WHAT IS EXPECTED: Copy each line below that contains "document".
##### TASK INPUTS #####
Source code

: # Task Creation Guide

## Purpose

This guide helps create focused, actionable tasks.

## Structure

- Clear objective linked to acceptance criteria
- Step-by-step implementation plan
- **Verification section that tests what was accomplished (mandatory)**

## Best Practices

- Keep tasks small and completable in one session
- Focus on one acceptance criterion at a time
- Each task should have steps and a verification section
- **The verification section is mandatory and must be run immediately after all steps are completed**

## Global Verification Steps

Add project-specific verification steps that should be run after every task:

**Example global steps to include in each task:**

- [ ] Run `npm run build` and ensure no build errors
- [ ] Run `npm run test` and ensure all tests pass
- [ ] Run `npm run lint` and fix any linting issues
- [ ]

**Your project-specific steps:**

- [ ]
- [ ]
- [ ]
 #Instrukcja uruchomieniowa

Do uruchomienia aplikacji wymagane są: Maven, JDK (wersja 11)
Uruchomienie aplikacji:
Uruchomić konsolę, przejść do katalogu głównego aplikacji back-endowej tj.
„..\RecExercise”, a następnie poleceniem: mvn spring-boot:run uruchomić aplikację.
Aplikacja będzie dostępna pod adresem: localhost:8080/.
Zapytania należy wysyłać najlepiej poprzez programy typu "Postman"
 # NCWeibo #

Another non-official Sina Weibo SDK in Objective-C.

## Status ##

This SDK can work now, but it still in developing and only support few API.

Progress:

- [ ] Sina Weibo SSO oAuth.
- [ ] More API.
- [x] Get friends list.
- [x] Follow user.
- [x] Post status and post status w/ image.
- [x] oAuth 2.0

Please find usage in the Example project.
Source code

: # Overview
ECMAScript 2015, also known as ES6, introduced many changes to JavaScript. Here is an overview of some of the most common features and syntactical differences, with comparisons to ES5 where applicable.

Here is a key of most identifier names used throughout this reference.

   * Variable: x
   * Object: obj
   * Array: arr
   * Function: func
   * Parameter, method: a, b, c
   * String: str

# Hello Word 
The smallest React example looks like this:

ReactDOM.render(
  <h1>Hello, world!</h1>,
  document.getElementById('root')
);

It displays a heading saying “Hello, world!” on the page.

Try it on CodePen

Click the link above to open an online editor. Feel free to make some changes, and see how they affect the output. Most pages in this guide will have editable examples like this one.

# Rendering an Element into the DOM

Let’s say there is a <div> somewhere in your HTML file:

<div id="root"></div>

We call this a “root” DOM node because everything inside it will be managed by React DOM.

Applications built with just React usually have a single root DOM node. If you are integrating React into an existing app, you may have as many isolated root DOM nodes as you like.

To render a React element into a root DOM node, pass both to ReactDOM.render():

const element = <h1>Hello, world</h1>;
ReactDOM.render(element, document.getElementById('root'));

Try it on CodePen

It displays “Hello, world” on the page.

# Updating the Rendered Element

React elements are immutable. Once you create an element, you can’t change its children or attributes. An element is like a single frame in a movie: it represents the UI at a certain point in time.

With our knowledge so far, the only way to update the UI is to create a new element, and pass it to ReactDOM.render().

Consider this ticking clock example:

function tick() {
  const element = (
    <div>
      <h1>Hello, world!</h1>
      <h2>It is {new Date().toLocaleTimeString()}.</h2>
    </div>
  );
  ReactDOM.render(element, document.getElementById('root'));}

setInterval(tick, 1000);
#####
SOLUTION:
  document.getElementById('root')
ReactDOM.render(element, document.getElementById('root'));
  ReactDOM.render(element, document.getElementById('root'));}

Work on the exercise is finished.